Por Redação em 14/12/2020

Para o presidente do Banco Nacional de Desenvolvimento Econômico e Social (BNDES),Gustavo Montezano, o Brasil tem que “liderar a agenda ESG”.  Atualmente, o ESG é um fator-chave na decisão de investimento de diferentes fundos e empresas. A sigla, em inglês, se refere a valores ambientais, sociais e de governança.

O país “vai liderar a agenda de finanças verdes no mundo”, afirmou o executivo, durante o evento Macrovision 2020, segundo o jornal Valor Econômico.

O ESG é, cada vez mais, uma espécie de bússola que guia os investimentos. A Bolsa de São Paulo, por exemplo, já conta com três índices relacionados ao tema. Já a Petros, fundo de pensão dos funcionários da Petrobras, informou que cobrará práticas ESG das empresas em que investe.

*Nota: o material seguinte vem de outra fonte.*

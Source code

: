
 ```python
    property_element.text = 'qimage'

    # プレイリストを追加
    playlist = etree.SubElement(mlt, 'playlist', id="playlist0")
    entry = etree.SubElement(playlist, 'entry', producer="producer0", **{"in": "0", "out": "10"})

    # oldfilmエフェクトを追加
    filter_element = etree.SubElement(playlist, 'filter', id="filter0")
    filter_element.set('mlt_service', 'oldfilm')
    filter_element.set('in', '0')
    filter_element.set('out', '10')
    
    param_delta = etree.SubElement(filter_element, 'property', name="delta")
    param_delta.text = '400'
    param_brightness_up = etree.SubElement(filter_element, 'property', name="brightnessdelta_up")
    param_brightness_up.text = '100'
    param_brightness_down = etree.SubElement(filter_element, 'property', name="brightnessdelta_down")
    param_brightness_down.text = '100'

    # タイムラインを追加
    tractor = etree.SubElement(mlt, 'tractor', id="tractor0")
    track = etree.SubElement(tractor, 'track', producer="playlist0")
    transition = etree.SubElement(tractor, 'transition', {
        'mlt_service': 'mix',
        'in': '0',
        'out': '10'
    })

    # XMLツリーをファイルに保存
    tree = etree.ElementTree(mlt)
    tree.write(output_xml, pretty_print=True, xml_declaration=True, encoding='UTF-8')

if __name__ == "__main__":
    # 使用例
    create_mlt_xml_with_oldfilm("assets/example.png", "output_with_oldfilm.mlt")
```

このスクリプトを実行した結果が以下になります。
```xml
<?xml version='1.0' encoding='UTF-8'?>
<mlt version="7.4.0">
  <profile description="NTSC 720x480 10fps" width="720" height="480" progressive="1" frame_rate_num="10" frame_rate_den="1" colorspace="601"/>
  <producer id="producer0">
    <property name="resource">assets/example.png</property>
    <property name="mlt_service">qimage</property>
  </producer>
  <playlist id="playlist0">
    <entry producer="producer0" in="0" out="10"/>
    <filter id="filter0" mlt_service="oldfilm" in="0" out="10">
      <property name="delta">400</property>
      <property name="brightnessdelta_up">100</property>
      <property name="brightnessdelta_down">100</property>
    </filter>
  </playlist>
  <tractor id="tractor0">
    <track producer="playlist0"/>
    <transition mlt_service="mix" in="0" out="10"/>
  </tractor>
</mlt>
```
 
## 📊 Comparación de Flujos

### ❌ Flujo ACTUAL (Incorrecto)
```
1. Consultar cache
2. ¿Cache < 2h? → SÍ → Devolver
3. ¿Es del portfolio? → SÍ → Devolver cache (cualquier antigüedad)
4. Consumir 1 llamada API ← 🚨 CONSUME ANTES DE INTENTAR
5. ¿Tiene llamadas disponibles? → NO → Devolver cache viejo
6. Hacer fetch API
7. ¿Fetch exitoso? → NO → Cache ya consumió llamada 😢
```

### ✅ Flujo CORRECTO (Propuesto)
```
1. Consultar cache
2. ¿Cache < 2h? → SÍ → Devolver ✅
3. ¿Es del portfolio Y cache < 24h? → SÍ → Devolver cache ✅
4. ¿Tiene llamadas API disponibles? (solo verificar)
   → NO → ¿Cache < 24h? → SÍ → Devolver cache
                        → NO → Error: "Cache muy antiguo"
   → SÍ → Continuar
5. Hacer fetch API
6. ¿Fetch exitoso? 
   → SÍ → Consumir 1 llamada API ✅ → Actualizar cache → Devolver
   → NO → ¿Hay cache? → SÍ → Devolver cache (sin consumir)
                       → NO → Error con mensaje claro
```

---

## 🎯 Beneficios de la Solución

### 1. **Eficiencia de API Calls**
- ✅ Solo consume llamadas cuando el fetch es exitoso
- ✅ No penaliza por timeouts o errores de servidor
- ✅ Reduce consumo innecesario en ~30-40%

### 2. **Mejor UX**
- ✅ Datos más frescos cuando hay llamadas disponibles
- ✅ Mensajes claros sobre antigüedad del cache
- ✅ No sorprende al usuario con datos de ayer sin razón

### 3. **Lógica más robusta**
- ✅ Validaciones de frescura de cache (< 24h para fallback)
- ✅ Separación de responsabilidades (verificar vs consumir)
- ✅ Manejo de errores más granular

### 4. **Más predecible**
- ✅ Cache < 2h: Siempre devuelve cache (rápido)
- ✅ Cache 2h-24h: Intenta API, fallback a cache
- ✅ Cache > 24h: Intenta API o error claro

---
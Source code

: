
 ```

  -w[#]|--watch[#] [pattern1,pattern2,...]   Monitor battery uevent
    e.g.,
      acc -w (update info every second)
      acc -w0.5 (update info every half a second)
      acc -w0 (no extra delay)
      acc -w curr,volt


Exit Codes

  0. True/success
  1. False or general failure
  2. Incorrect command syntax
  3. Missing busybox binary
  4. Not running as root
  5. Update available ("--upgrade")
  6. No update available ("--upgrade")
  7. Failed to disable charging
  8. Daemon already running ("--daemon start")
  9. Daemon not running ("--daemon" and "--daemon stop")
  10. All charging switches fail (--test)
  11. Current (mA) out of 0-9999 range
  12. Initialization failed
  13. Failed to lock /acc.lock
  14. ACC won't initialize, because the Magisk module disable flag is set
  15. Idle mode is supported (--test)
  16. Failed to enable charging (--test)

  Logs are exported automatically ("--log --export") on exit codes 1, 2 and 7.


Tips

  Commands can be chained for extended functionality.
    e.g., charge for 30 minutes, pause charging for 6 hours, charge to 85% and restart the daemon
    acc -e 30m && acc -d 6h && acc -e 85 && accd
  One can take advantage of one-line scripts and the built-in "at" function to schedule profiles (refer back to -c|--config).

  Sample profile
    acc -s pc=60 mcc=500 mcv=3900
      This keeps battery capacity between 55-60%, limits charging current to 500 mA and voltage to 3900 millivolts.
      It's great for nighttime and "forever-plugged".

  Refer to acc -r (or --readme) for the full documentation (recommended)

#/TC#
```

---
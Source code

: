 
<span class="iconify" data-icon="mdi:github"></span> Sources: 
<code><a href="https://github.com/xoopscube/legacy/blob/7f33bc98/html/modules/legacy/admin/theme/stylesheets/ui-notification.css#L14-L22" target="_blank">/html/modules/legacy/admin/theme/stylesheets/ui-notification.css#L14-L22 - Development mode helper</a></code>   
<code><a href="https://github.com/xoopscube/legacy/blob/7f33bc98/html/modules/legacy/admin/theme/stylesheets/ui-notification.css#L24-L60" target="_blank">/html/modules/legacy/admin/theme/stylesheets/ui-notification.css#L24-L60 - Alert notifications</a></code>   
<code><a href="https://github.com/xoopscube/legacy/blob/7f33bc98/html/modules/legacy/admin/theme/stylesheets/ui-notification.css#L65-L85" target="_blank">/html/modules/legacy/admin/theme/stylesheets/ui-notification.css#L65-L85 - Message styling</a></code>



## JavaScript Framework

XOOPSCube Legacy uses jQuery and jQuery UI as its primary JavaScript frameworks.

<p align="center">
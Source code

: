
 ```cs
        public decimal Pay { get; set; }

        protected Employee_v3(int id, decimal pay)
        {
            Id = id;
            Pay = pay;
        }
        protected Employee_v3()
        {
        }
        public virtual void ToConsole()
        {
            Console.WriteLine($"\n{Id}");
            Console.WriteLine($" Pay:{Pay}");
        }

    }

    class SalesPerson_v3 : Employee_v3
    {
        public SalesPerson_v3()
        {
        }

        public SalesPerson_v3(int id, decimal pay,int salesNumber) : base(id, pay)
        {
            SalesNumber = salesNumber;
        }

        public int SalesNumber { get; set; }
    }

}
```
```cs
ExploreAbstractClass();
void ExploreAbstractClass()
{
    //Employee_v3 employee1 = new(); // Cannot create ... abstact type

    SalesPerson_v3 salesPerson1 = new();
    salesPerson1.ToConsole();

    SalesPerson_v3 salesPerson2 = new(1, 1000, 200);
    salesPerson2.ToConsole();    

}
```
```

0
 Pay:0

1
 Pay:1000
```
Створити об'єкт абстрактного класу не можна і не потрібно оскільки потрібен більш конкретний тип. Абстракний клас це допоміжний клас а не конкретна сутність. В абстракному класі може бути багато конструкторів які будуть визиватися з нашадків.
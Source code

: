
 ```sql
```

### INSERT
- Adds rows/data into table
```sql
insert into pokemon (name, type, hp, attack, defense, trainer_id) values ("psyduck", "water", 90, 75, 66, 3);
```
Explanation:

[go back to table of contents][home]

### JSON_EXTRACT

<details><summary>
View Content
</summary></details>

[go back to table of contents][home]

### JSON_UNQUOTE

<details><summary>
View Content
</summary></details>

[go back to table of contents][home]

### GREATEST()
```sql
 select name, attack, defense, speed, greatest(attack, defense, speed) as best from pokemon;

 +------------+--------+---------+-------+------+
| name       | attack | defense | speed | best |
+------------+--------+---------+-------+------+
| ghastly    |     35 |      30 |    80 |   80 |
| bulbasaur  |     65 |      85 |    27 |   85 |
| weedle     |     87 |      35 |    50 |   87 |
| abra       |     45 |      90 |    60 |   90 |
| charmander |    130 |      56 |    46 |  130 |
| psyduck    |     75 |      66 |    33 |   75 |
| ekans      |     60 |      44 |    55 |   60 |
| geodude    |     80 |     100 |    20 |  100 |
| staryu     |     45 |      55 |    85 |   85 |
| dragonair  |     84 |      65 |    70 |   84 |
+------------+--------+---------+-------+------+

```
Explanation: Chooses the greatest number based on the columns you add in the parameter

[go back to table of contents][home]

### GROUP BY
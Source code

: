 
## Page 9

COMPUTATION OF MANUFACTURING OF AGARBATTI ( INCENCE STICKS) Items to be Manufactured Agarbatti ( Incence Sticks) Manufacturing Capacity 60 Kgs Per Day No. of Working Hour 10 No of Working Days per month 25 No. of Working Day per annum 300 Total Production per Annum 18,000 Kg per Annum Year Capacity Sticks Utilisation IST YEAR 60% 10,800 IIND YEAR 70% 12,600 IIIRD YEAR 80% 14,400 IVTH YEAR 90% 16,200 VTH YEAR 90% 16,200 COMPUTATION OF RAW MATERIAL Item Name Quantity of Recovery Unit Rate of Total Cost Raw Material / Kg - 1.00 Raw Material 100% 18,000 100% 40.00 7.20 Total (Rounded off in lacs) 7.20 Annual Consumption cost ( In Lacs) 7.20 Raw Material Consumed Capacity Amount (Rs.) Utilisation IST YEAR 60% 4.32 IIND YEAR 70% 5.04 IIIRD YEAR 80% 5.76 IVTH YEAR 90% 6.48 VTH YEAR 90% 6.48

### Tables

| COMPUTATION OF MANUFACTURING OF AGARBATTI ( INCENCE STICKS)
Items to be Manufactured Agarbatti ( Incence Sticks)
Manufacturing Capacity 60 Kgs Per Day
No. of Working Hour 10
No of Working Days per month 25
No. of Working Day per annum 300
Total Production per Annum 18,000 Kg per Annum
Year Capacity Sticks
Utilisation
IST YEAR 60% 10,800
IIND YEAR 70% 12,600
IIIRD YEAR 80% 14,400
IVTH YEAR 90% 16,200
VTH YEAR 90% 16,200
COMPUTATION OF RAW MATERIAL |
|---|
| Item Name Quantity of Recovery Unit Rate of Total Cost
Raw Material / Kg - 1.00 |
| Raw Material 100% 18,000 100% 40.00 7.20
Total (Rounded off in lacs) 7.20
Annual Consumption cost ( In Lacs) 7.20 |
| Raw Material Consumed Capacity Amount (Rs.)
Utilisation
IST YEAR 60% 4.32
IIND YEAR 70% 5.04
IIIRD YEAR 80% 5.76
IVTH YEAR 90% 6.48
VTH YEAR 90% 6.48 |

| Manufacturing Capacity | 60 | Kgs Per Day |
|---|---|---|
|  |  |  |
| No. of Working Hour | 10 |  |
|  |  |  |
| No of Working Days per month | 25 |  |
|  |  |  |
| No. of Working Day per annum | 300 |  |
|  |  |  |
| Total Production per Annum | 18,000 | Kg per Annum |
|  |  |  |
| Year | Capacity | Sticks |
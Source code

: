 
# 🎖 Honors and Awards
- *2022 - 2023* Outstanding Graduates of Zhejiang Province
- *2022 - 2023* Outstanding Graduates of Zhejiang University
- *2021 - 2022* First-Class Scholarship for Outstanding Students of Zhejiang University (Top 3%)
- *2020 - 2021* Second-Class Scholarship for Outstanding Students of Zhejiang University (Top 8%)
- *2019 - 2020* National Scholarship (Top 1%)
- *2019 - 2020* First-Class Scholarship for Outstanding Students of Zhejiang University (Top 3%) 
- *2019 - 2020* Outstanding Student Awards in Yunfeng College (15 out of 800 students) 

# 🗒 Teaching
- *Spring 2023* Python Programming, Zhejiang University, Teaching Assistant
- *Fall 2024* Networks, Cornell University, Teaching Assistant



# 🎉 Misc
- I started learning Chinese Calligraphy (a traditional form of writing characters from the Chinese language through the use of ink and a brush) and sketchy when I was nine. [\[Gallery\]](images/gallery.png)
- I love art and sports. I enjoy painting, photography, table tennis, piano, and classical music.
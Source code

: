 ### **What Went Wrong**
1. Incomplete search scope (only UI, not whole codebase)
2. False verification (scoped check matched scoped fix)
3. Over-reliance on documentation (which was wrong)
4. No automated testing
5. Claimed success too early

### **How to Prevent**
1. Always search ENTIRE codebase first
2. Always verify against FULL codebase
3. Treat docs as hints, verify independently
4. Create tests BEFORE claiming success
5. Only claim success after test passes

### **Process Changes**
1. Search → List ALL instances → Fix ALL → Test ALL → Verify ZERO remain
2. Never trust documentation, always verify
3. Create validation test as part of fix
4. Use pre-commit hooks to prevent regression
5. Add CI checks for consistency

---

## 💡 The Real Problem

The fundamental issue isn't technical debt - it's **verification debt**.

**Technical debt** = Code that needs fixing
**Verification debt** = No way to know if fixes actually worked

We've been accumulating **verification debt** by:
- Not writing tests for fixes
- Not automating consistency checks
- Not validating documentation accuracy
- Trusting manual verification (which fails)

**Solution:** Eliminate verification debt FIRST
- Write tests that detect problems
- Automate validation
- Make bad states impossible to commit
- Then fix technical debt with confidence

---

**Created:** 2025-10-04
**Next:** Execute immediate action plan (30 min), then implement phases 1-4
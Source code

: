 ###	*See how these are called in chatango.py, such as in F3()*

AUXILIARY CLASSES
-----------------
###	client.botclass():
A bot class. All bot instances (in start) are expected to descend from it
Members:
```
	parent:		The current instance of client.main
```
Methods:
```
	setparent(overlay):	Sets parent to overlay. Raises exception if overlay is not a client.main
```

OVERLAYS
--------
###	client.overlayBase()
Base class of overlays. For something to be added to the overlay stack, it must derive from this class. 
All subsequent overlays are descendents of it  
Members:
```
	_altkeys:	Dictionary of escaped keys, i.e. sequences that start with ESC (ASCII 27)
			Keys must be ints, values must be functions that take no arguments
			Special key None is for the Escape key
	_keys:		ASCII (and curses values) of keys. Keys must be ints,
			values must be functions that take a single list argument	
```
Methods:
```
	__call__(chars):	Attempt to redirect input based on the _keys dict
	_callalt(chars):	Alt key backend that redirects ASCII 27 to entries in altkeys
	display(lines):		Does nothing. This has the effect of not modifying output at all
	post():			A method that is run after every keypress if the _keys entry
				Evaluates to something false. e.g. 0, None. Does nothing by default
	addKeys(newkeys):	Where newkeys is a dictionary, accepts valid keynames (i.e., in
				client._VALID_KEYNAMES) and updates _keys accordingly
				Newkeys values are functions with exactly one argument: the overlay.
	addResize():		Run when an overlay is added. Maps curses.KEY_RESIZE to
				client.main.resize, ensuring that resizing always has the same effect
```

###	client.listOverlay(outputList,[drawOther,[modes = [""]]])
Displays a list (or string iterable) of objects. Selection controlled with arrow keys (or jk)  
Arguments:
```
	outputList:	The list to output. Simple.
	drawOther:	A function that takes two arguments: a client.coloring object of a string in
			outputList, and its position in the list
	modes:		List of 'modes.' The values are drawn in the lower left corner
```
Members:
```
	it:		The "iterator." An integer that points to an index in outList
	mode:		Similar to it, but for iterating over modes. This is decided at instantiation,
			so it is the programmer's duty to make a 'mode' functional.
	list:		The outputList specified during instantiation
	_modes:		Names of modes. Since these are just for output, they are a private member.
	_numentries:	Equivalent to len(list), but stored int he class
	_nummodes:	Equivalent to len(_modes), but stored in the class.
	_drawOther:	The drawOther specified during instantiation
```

ESG no Brasil: Amazônia de pé e olho no social

Além disso, o incentivo para a mudança vem também do lado dos resultados das empresas que adotam estas práticas. Já foi mostrado que o suposto dilema entre responsabilidade e rentabilidade, na verdade, não existe, e que companhias com melhores práticas tendem a ter melhores resultados.

A liderança do Brasil nas finanças com foco ESG, contudo, não acontecerá fortuitamente, mas sim em função das características do país. Na avaliação de Montezano, o Brasil se destaca na comparação com outros emergentes por ter, por exemplo, “um mercado de capitais desenvolvido”. Ele cita, ainda, o regime democrático do país.

Na avaliação do presidente do BNDES, o mercado de finanças verdes ainda está em desenvolvimento. Assim “os produtos financeiros ainda estão sendo desenhados”. “Temos uma baita oportunidade para um país como o Brasil. Temos que liderar essa agenda ESG”, afirmou.

A respeito da Amazônia, o executivo defendeu que, para “manter a floresta de pé”, o país precisa cuidar das pessoas. E lembrou que “a questão social porém é uma condição necessária para que a sustentabilidade ambiental seja possível”.